--- WORKING DATA Enclosed Below ---
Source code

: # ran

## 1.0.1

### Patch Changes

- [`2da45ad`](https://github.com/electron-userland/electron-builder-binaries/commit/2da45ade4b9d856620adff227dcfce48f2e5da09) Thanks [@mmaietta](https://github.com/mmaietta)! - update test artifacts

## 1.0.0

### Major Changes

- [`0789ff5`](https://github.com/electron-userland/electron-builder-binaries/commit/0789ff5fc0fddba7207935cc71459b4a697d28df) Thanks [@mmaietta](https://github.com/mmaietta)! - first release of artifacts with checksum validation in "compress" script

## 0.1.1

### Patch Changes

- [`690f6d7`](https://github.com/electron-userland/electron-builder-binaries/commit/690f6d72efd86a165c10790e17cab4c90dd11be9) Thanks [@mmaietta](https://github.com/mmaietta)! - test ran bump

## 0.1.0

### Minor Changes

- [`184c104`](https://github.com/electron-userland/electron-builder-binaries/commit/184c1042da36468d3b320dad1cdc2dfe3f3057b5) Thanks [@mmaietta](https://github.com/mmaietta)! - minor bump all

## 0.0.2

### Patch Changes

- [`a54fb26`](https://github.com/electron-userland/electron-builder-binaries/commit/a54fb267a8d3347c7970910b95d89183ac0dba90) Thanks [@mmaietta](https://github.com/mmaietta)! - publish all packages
--- End of Enclosed WORKING DATA ---
--- WORKING DATA Enclosed Below ---
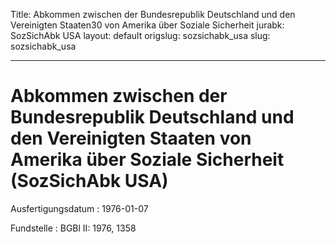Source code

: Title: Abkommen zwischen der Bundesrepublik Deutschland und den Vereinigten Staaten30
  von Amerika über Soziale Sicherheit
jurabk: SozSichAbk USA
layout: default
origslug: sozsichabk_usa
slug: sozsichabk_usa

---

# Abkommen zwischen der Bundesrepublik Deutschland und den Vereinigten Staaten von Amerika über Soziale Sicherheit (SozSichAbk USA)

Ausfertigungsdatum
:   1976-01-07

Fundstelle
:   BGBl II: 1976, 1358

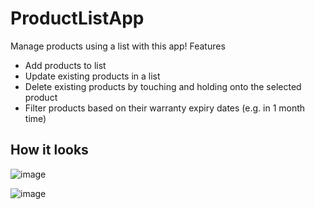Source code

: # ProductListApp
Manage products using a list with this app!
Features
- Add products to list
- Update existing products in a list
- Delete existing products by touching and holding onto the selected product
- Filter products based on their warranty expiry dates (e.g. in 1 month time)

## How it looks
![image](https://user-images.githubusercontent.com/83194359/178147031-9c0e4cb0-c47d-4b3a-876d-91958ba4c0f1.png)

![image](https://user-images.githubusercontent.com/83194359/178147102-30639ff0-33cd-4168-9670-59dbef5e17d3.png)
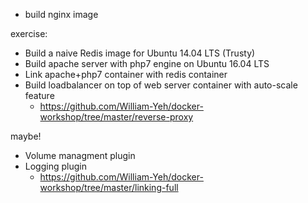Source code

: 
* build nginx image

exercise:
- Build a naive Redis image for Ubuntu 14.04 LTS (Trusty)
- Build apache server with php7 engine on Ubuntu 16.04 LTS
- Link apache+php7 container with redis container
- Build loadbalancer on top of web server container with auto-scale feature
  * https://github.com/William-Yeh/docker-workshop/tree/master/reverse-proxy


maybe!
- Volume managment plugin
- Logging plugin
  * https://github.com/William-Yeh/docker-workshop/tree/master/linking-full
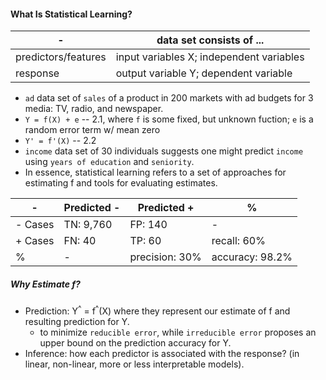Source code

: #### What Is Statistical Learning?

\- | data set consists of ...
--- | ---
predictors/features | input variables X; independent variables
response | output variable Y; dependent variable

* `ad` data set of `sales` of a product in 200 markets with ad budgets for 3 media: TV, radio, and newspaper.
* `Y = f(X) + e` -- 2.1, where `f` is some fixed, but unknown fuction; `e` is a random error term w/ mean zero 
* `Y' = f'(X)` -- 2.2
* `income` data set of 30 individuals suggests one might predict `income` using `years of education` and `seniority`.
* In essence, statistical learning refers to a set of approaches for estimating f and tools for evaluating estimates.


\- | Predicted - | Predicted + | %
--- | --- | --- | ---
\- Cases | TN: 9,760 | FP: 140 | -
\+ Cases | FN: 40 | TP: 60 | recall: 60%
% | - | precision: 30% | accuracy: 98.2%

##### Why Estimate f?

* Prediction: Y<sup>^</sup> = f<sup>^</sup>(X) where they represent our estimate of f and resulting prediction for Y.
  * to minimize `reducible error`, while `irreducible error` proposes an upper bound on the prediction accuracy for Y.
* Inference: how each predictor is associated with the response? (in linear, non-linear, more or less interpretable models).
--- End of Enclosed WORKING DATA ---
--- WORKING DATA Enclosed Below ---
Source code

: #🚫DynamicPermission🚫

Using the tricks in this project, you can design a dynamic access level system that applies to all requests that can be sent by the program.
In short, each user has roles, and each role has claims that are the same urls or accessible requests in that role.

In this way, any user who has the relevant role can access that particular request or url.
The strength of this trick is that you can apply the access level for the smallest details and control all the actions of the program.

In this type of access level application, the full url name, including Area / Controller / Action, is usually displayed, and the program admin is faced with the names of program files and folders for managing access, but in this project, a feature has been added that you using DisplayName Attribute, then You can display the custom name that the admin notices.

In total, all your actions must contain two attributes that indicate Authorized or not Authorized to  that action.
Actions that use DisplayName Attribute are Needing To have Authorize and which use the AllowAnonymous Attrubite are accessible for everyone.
--- End of Enclosed WORKING DATA ---
## TASK
Find the word "Vereinigten" in the listing and copy each line that contains it.

## ANSWER FOR THIS EXERCISE
: Title: Abkommen zwischen der Bundesrepublik Deutschland und den Vereinigten Staaten30
# Abkommen zwischen der Bundesrepublik Deutschland und den Vereinigten Staaten von Amerika über Soziale Sicherheit (SozSichAbk USA)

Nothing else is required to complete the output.